EXERCISE AIM: Return all the entries word for word.

DATA SUPPLIED:

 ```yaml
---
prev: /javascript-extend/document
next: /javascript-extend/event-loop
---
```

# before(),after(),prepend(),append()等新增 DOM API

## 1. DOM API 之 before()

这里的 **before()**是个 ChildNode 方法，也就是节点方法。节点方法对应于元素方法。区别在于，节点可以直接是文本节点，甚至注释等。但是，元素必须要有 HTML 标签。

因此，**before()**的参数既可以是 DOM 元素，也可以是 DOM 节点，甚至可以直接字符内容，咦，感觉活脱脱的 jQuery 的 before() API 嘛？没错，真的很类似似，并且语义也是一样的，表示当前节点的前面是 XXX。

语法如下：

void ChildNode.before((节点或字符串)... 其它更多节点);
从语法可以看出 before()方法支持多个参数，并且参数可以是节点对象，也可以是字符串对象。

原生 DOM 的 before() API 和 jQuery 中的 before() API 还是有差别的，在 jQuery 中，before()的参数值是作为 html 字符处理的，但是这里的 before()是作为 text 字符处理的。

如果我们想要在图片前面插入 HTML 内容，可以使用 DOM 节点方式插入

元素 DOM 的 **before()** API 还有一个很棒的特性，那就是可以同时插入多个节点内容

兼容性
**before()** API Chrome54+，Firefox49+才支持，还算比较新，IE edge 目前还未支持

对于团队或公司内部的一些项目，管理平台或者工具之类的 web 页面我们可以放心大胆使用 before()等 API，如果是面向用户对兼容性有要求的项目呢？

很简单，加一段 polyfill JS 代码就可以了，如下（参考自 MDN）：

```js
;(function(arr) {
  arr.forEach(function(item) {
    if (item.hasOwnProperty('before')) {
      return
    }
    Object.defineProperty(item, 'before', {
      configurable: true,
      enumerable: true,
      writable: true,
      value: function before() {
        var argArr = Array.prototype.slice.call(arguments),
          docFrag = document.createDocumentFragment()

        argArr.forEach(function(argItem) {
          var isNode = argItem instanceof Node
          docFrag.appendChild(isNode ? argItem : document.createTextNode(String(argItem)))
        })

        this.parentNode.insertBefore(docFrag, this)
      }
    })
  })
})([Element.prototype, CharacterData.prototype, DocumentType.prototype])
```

WORKED SOLUTION:
 ```yaml
---
prev: /javascript-extend/document
next: /javascript-extend/event-loop
---
```

# before(),after(),prepend(),append()等新增 DOM API

## 1. DOM API 之 before()

这里的 **before()**是个 ChildNode 方法，也就是节点方法。节点方法对应于元素方法。区别在于，节点可以直接是文本节点，甚至注释等。但是，元素必须要有 HTML 标签。

因此，**before()**的参数既可以是 DOM 元素，也可以是 DOM 节点，甚至可以直接字符内容，咦，感觉活脱脱的 jQuery 的 before() API 嘛？没错，真的很类似似，并且语义也是一样的，表示当前节点的前面是 XXX。

语法如下：

void ChildNode.before((节点或字符串)... 其它更多节点);
从语法可以看出 before()方法支持多个参数，并且参数可以是节点对象，也可以是字符串对象。

原生 DOM 的 before() API 和 jQuery 中的 before() API 还是有差别的，在 jQuery 中，before()的参数值是作为 html 字符处理的，但是这里的 before()是作为 text 字符处理的。

如果我们想要在图片前面插入 HTML 内容，可以使用 DOM 节点方式插入

元素 DOM 的 **before()** API 还有一个很棒的特性，那就是可以同时插入多个节点内容

兼容性
**before()** API Chrome54+，Firefox49+才支持，还算比较新，IE edge 目前还未支持

对于团队或公司内部的一些项目，管理平台或者工具之类的 web 页面我们可以放心大胆使用 before()等 API，如果是面向用户对兼容性有要求的项目呢？

很简单，加一段 polyfill JS 代码就可以了，如下（参考自 MDN）：

```js
;(function(arr) {
  arr.forEach(function(item) {
    if (item.hasOwnProperty('before')) {
      return
    }
    Object.defineProperty(item, 'before', {
      configurable: true,
      enumerable: true,
      writable: true,
      value: function before() {
        var argArr = Array.prototype.slice.call(arguments),
          docFrag = document.createDocumentFragment()

        argArr.forEach(function(argItem) {
          var isNode = argItem instanceof Node
          docFrag.appendChild(isNode ? argItem : document.createTextNode(String(argItem)))
        })

        this.parentNode.insertBefore(docFrag, this)
      }
    })
  })
})([Element.prototype, CharacterData.prototype, DocumentType.prototype])
```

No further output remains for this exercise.